Cairo // The head of Egypt’s Al Azhar university, the world’s leading seat of Sunni Islamic learning, has been replaced after labelling a controversial Muslim reformer an apostate, the institution said.
Ahmed Hosni Taha, the acting university president, had been forced to apologise on Thursday after saying reformer Islam Al Behairy was an “apostate” for attacking some of the founding scholars of Islamic law.
His apology was followed by a statement on Friday from Al Azhar saying that Grand Imam Ahmed Al Tayeb, who heads the institution that runs the university, had replaced Mr Taha.
Mr Taha had made the remarks about Mr Al Behairy during a television interview.
“My response ... was incorrect and it contradicts the way of Al Azhar,” Mr Taha said in an apology posted on the university’s website.

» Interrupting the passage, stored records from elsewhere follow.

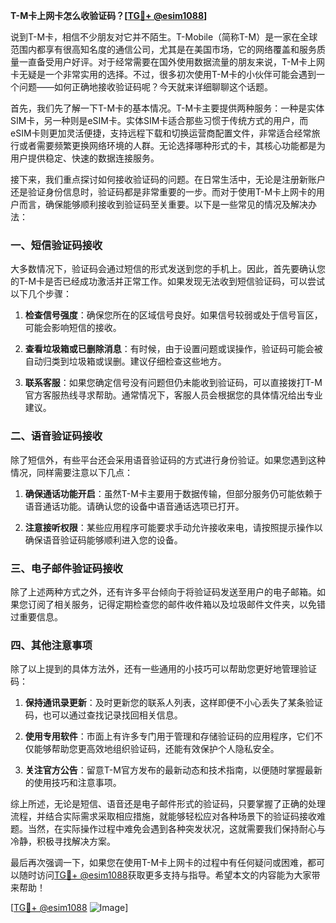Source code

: **T-M卡上网卡怎么收验证码？[[TG💪+ @esim1088](https://t.me/s/esim1088)]**

说到T-M卡，相信不少朋友对它并不陌生。T-Mobile（简称T-M）是一家在全球范围内都享有很高知名度的通信公司，尤其是在美国市场，它的网络覆盖和服务质量一直备受用户好评。对于经常需要在国外使用数据流量的朋友来说，T-M卡上网卡无疑是一个非常实用的选择。不过，很多初次使用T-M卡的小伙伴可能会遇到一个问题——如何正确地接收验证码呢？今天就来详细聊聊这个话题。

首先，我们先了解一下T-M卡的基本情况。T-M卡主要提供两种服务：一种是实体SIM卡，另一种则是eSIM卡。实体SIM卡适合那些习惯于传统方式的用户，而eSIM卡则更加灵活便捷，支持远程下载和切换运营商配置文件，非常适合经常旅行或者需要频繁更换网络环境的人群。无论选择哪种形式的卡，其核心功能都是为用户提供稳定、快速的数据连接服务。

接下来，我们重点探讨如何接收验证码的问题。在日常生活中，无论是注册新账户还是验证身份信息时，验证码都是非常重要的一步。而对于使用T-M卡上网卡的用户而言，确保能够顺利接收到验证码至关重要。以下是一些常见的情况及解决办法：

### 一、短信验证码接收

大多数情况下，验证码会通过短信的形式发送到您的手机上。因此，首先要确认您的T-M卡是否已经成功激活并正常工作。如果发现无法收到短信验证码，可以尝试以下几个步骤：

1. **检查信号强度**：确保您所在的区域信号良好。如果信号较弱或处于信号盲区，可能会影响短信的接收。
   
2. **查看垃圾箱或已删除消息**：有时候，由于设置问题或误操作，验证码可能会被自动归类到垃圾箱或误删。建议仔细检查这些地方。

3. **联系客服**：如果您确定信号没有问题但仍未能收到验证码，可以直接拨打T-M官方客服热线寻求帮助。通常情况下，客服人员会根据您的具体情况给出专业建议。

### 二、语音验证码接收

除了短信外，有些平台还会采用语音验证码的方式进行身份验证。如果您遇到这种情况，同样需要注意以下几点：

1. **确保通话功能开启**：虽然T-M卡主要用于数据传输，但部分服务仍可能依赖于语音通话功能。请确认您的设备中语音通话选项已打开。

2. **注意接听权限**：某些应用程序可能要求手动允许接收来电，请按照提示操作以确保语音验证码能够顺利进入您的设备。

### 三、电子邮件验证码接收

除了上述两种方式之外，还有许多平台倾向于将验证码发送至用户的电子邮箱。如果您订阅了相关服务，记得定期检查您的邮件收件箱以及垃圾邮件文件夹，以免错过重要信息。

### 四、其他注意事项

除了以上提到的具体方法外，还有一些通用的小技巧可以帮助您更好地管理验证码：

1. **保持通讯录更新**：及时更新您的联系人列表，这样即便不小心丢失了某条验证码，也可以通过查找记录找回相关信息。

2. **使用专用软件**：市面上有许多专门用于管理和存储验证码的应用程序，它们不仅能够帮助您更高效地组织验证码，还能有效保护个人隐私安全。

3. **关注官方公告**：留意T-M官方发布的最新动态和技术指南，以便随时掌握最新的使用技巧和注意事项。

综上所述，无论是短信、语音还是电子邮件形式的验证码，只要掌握了正确的处理流程，并结合实际需求采取相应措施，就能够轻松应对各种场景下的验证码接收难题。当然，在实际操作过程中难免会遇到各种突发状况，这就需要我们保持耐心与冷静，积极寻找解决方案。

最后再次强调一下，如果您在使用T-M卡上网卡的过程中有任何疑问或困难，都可以随时访问[TG💪+ @esim1088](https://t.me/s/esim1088)获取更多支持与指导。希望本文的内容能为大家带来帮助！

[[TG💪+ @esim1088](https://t.me/s/esim1088) ![Image](https://i.postimg.cc/4NQfJmqS/Snipaste-2025-05-13-00-14-12.png)]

Mr Al Behairy was a talk-show host who had infuriated Al Azhar’s traditional clergy with attacks on canonical religious books and some of Sunni Islam’s most important scholars.
He was sentenced to a year in prison for “insulting religion” and released in late 2016 in a presidential pardon.
The shake-up comes as the university faces criticism from Egypt’s parliament and sections of the media, who say its clerics have resisted pressure to modernise their religious discourse to help the fight against extremism.